Part of me wants to say everything that's been going on, but there's also a voice in my head that says "Why didn't you just leave?" and "Why did you put up with that if it was that bad?" "It can't really be that bad because if it was you wouldn't have stayed, you're exaggerating." etc. It's a really humiliating situation to be in so while I want to get it off my chest I also feel that everything I'm saying is just humiliating myself further. I feel really stupid. The thing is that I never considered that this could happen. Any if it. I really believed when we got married he loved me, I believed when I said the marriage was over and I wanted a divorce that that's what would happen. Id never heard of someone just not moving out FOR YEARS and the unhappy partner unable to get him out. Hindsight is a great thing.

Ironically too, if he hit me, just once, I could go to the police and I'd have a chance of getting him out or moving to the top of the social housing list. He's not violent to me though (and I don't want to be hit!!).

The kids are older primary age. They speak the language here so they're fine in that sense (unlike me although I am learning!).

As for why I care what people think..I have previously not cared abd lived my life. But I think after all these years of being dismissed by him and ignored and not believed or trusted, when other people don't believe me it feels very damaging. I have a hard time believing my own thoughts and feelings about this sometimes, so if other people don't believe me its like a confirmation that what he's told me about me making problems out of nothing etc, are correct. Besides, I really don't have that many friends around me. I have a brother who lives in New Zealand and a mother who in NC with because she's similar to him (but she was physically abusive too and a true narcissist). I've been so occupied with just surviving each day and being what the kids need that I've not had time to make a lot of friends here.
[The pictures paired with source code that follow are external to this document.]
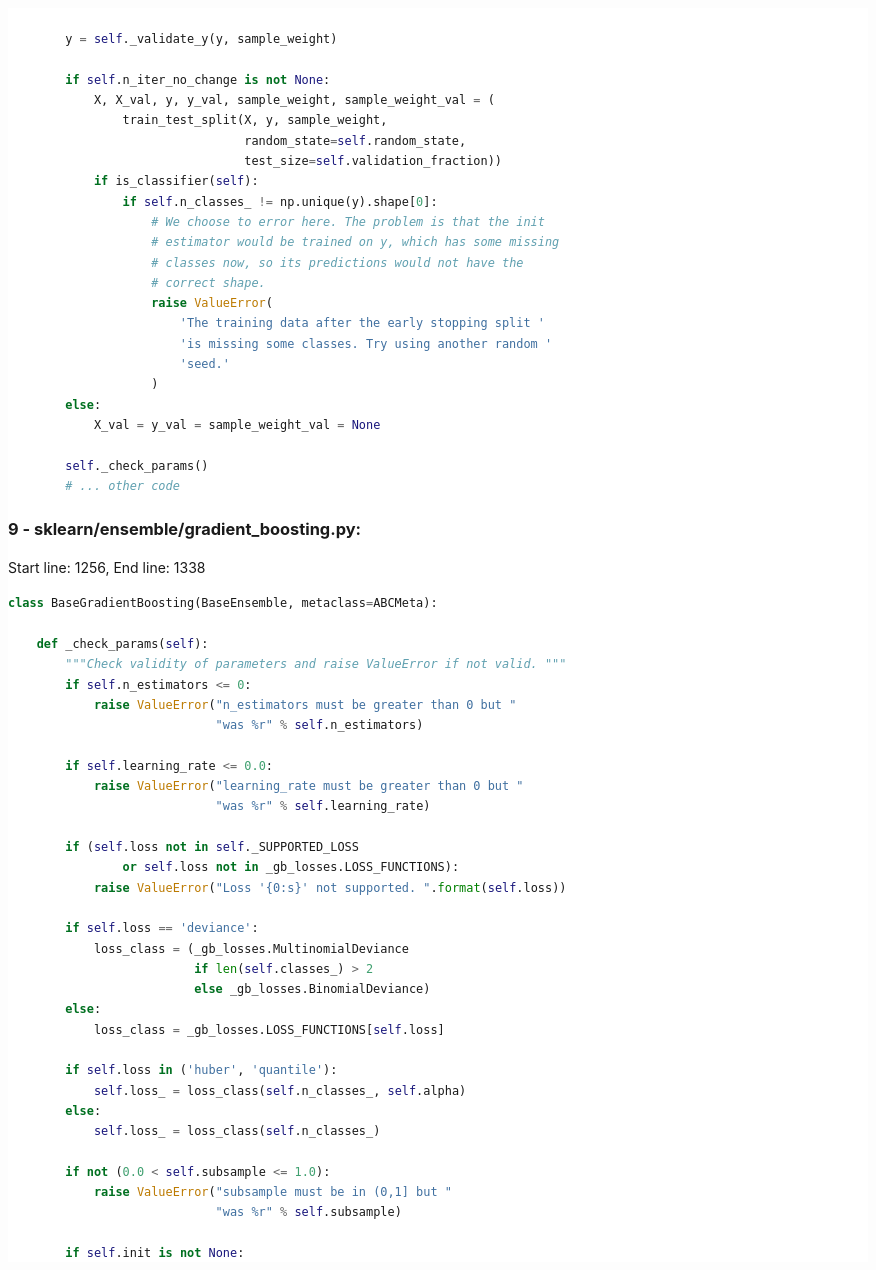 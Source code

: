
 ```python

        y = self._validate_y(y, sample_weight)

        if self.n_iter_no_change is not None:
            X, X_val, y, y_val, sample_weight, sample_weight_val = (
                train_test_split(X, y, sample_weight,
                                 random_state=self.random_state,
                                 test_size=self.validation_fraction))
            if is_classifier(self):
                if self.n_classes_ != np.unique(y).shape[0]:
                    # We choose to error here. The problem is that the init
                    # estimator would be trained on y, which has some missing
                    # classes now, so its predictions would not have the
                    # correct shape.
                    raise ValueError(
                        'The training data after the early stopping split '
                        'is missing some classes. Try using another random '
                        'seed.'
                    )
        else:
            X_val = y_val = sample_weight_val = None

        self._check_params()
        # ... other code
```
### 9 - sklearn/ensemble/gradient_boosting.py:

Start line: 1256, End line: 1338

```python
class BaseGradientBoosting(BaseEnsemble, metaclass=ABCMeta):

    def _check_params(self):
        """Check validity of parameters and raise ValueError if not valid. """
        if self.n_estimators <= 0:
            raise ValueError("n_estimators must be greater than 0 but "
                             "was %r" % self.n_estimators)

        if self.learning_rate <= 0.0:
            raise ValueError("learning_rate must be greater than 0 but "
                             "was %r" % self.learning_rate)

        if (self.loss not in self._SUPPORTED_LOSS
                or self.loss not in _gb_losses.LOSS_FUNCTIONS):
            raise ValueError("Loss '{0:s}' not supported. ".format(self.loss))

        if self.loss == 'deviance':
            loss_class = (_gb_losses.MultinomialDeviance
                          if len(self.classes_) > 2
                          else _gb_losses.BinomialDeviance)
        else:
            loss_class = _gb_losses.LOSS_FUNCTIONS[self.loss]

        if self.loss in ('huber', 'quantile'):
            self.loss_ = loss_class(self.n_classes_, self.alpha)
        else:
            self.loss_ = loss_class(self.n_classes_)

        if not (0.0 < self.subsample <= 1.0):
            raise ValueError("subsample must be in (0,1] but "
                             "was %r" % self.subsample)

        if self.init is not None:
``` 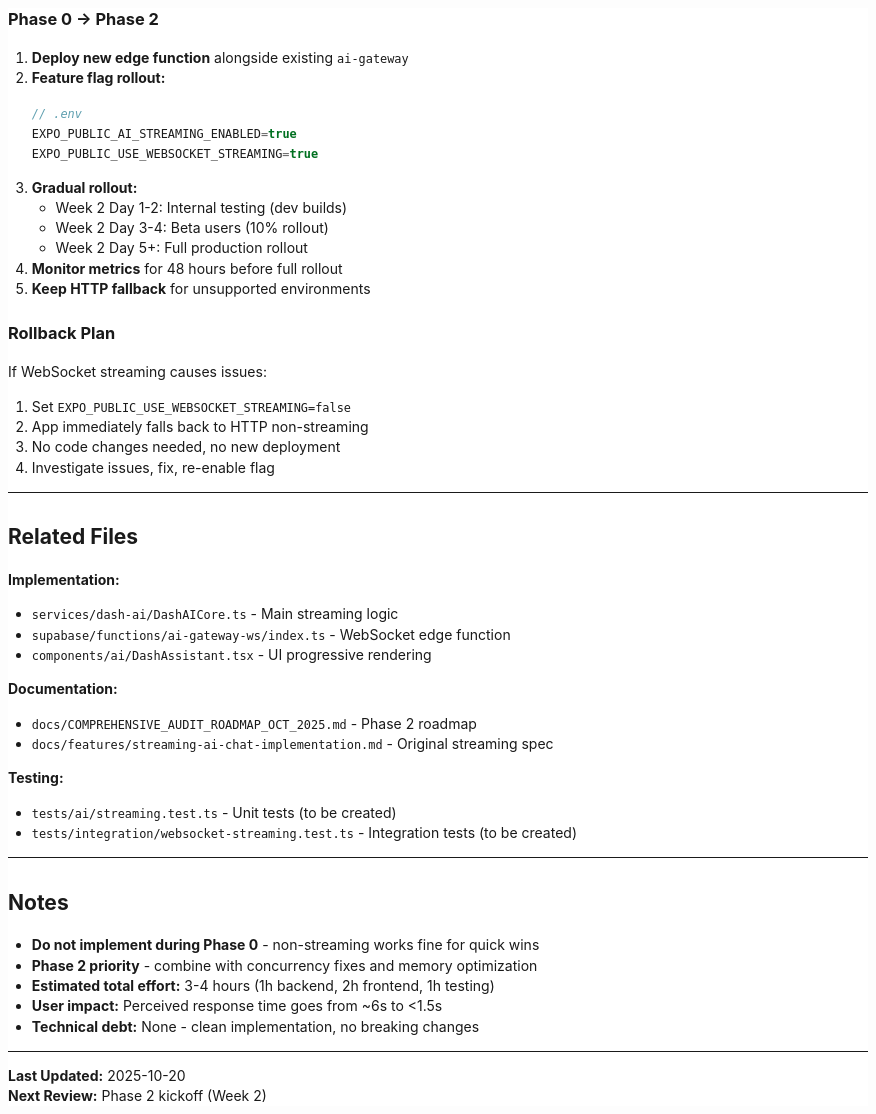 ### Phase 0 → Phase 2
1. **Deploy new edge function** alongside existing `ai-gateway`
2. **Feature flag rollout:**
   ```typescript
   // .env
   EXPO_PUBLIC_AI_STREAMING_ENABLED=true
   EXPO_PUBLIC_USE_WEBSOCKET_STREAMING=true
   ```
3. **Gradual rollout:**
   - Week 2 Day 1-2: Internal testing (dev builds)
   - Week 2 Day 3-4: Beta users (10% rollout)
   - Week 2 Day 5+: Full production rollout
4. **Monitor metrics** for 48 hours before full rollout
5. **Keep HTTP fallback** for unsupported environments

### Rollback Plan
If WebSocket streaming causes issues:
1. Set `EXPO_PUBLIC_USE_WEBSOCKET_STREAMING=false`
2. App immediately falls back to HTTP non-streaming
3. No code changes needed, no new deployment
4. Investigate issues, fix, re-enable flag

---

## Related Files

**Implementation:**
- `services/dash-ai/DashAICore.ts` - Main streaming logic
- `supabase/functions/ai-gateway-ws/index.ts` - WebSocket edge function
- `components/ai/DashAssistant.tsx` - UI progressive rendering

**Documentation:**
- `docs/COMPREHENSIVE_AUDIT_ROADMAP_OCT_2025.md` - Phase 2 roadmap
- `docs/features/streaming-ai-chat-implementation.md` - Original streaming spec

**Testing:**
- `tests/ai/streaming.test.ts` - Unit tests (to be created)
- `tests/integration/websocket-streaming.test.ts` - Integration tests (to be created)

---

## Notes

- **Do not implement during Phase 0** - non-streaming works fine for quick wins
- **Phase 2 priority** - combine with concurrency fixes and memory optimization
- **Estimated total effort:** 3-4 hours (1h backend, 2h frontend, 1h testing)
- **User impact:** Perceived response time goes from ~6s to <1.5s
- **Technical debt:** None - clean implementation, no breaking changes

---

**Last Updated:** 2025-10-20  
**Next Review:** Phase 2 kickoff (Week 2)
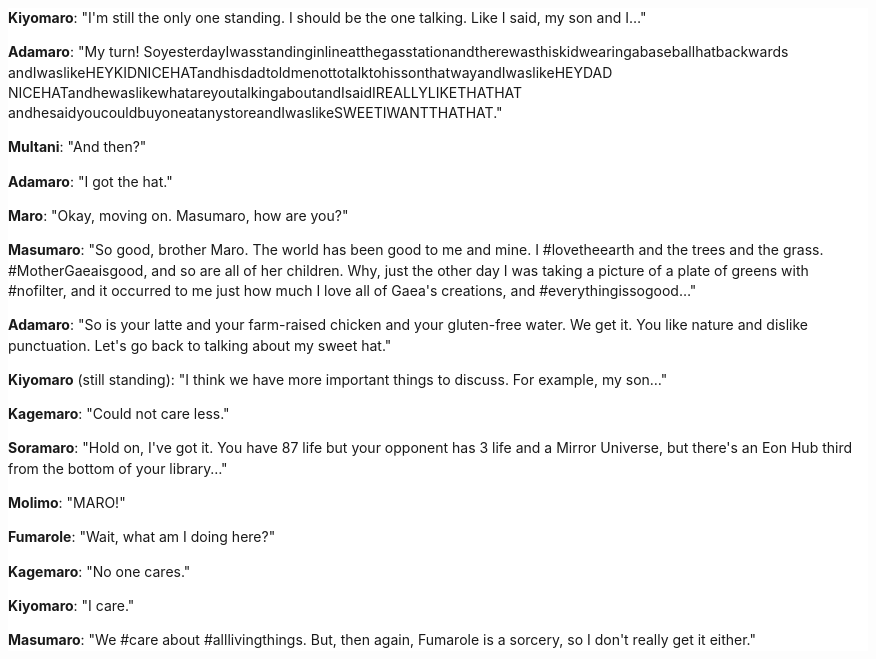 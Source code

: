 

**Kiyomaro**: "I'm still the only one standing. I should be the one talking. Like I said, my son and I…"



**Adamaro**: "My turn! SoyesterdayIwasstandinginlineatthegasstationandtherewasthiskidwearingabaseballhatbackwards andIwaslikeHEYKIDNICEHATandhisdadtoldmenottotalktohissonthatwayandIwaslikeHEYDAD NICEHATandhewaslikewhatareyoutalkingaboutandIsaidIREALLYLIKETHATHAT andhesaidyoucouldbuyoneatanystoreandIwaslikeSWEETIWANTTHATHAT."



**Multani**: "And then?"



**Adamaro**: "I got the hat."




**Maro**: "Okay, moving on. Masumaro, how are you?"



**Masumaro**: "So good, brother Maro. The world has been good to me and mine. I #lovetheearth and the trees and the grass. #MotherGaeaisgood, and so are all of her children. Why, just the other day I was taking a picture of a plate of greens with #nofilter, and it occurred to me just how much I love all of Gaea's creations, and #everythingissogood…"



**Adamaro**: "So is your latte and your farm-raised chicken and your gluten-free water. We get it. You like nature and dislike punctuation. Let's go back to talking about my sweet hat."



**Kiyomaro** (still standing): "I think we have more important things to discuss. For example, my son…"



**Kagemaro**: "Could not care less."



**Soramaro**: "Hold on, I've got it. You have 87 life but your opponent has 3 life and a Mirror Universe, but there's an Eon Hub third from the bottom of your library…"



**Molimo**: "MARO!"



**Fumarole**: "Wait, what am I doing here?"



**Kagemaro**: "No one cares."



**Kiyomaro**: "I care."



**Masumaro**: "We #care about #alllivingthings. But, then again, Fumarole is a sorcery, so I don't really get it either."
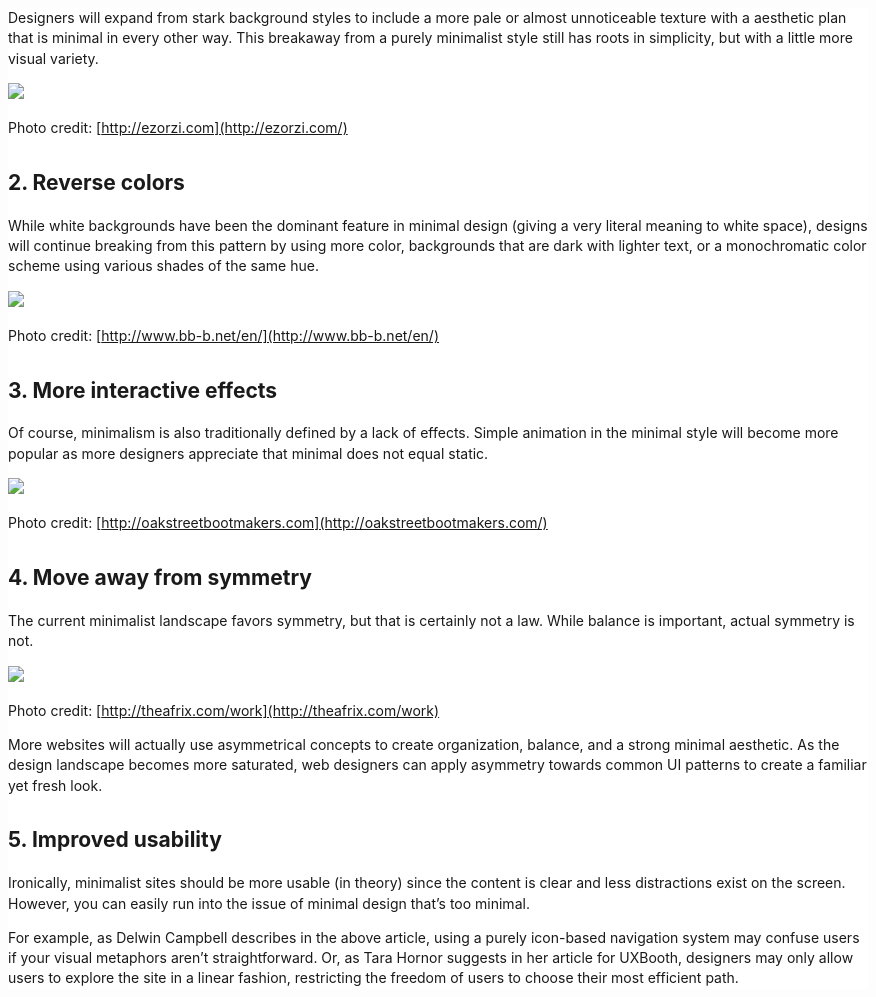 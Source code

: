 Designers will expand from stark background styles to include a more pale or almost unnoticeable texture with a aesthetic plan that is minimal in every other way. This breakaway from a purely minimalist style still has roots in simplicity, but with a little more visual variety.

![](https://4.bp.blogspot.com/-cOwBQG-OpdQ/VXCCks0dSxI/AAAAAAAACiA/CsTfcNzKiDg/s1600/ezorzi-520x302.png)

Photo credit: [http://ezorzi.com](http://ezorzi.com/)

## 2. Reverse colors 

While white backgrounds have been the dominant feature in minimal design (giving a very literal meaning to white space), designs will continue breaking from this pattern by using more color, backgrounds that are dark with lighter text, or a monochromatic color scheme using various shades of the same hue.

![](https://2.bp.blogspot.com/-gbSRQtfXIeo/VXCCzDYVcjI/AAAAAAAACiI/woD5Xv7Hue8/s1600/meaningfuldesign-520x351.png)

Photo credit: [http://www.bb-b.net/en/](http://www.bb-b.net/en/)

## 3. More interactive effects 

Of course, minimalism is also traditionally defined by a lack of effects. Simple animation in the minimal style will become more popular as more designers appreciate that minimal does not equal static.

![](https://2.bp.blogspot.com/-pm6-CXOVa9I/VXCDN46HqcI/AAAAAAAACiY/M-fRWk1YCig/s1600/Screen-Shot-2015-06-03-at-09.31.43.png)

Photo credit: [http://oakstreetbootmakers.com](http://oakstreetbootmakers.com/)

## 4. Move away from symmetry 

The current minimalist landscape favors symmetry, but that is certainly not a law. While balance is important, actual symmetry is not.

![](https://3.bp.blogspot.com/-JR_KcvSGB34/VXCDbJYgiPI/AAAAAAAACig/xcq6bw20DDQ/s1600/interactive-520x347.png)

Photo credit: [http://theafrix.com/work](http://theafrix.com/work)

More websites will actually use asymmetrical concepts to create organization, balance, and a strong minimal aesthetic. As the design landscape becomes more saturated, web designers can apply asymmetry towards common UI patterns to create a familiar yet fresh look.

## 5. Improved usability 

Ironically, minimalist sites should be more usable (in theory) since the content is clear and less distractions exist on the screen. However, you can easily run into the issue of minimal design that’s too minimal.

For example, as Delwin Campbell describes in the above article, using a purely icon-based navigation system may confuse users if your visual metaphors aren’t straightforward. Or, as Tara Hornor suggests in her article for UXBooth, designers may only allow users to explore the site in a linear fashion, restricting the freedom of users to choose their most efficient path.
So its not like if I ignore them I can talk to someone else: there is nobody other than those few friends.

My life has gone from being quite incredible with me feeling like I could achieve anything I wanted, if I worked enough at the right thing, to pretty pathetic.

OP posts:
AuntMasha · 24/10/2021 18:46

I believe you too, OP.

I grew up with a high functioning Asperger’s father — he struggled with expressing emotion but he certainly didn’t behave in a controlling, abusive, cold way. 💐

picklemewalnuts · 24/10/2021 18:58

Your upbringing prepared you to live with a man who didn't consider your needs.

You can stay married to him and simply quietly rebel. You can be non compliant. You can gather the information you need, get yourself in as strong a position as possible.

Your distress is to do with wanting his love, approval, and a relationship. When you accept he's simply a reluctant house mate, father of your dc, and a bloke you have to put up with until your circumstances change, you won't mind as much.

It really does get easier when you taylor your expectations. It's the disappointment that kills, and the desperation to get him to notice.

Just quietly get on with things the way you want them to be.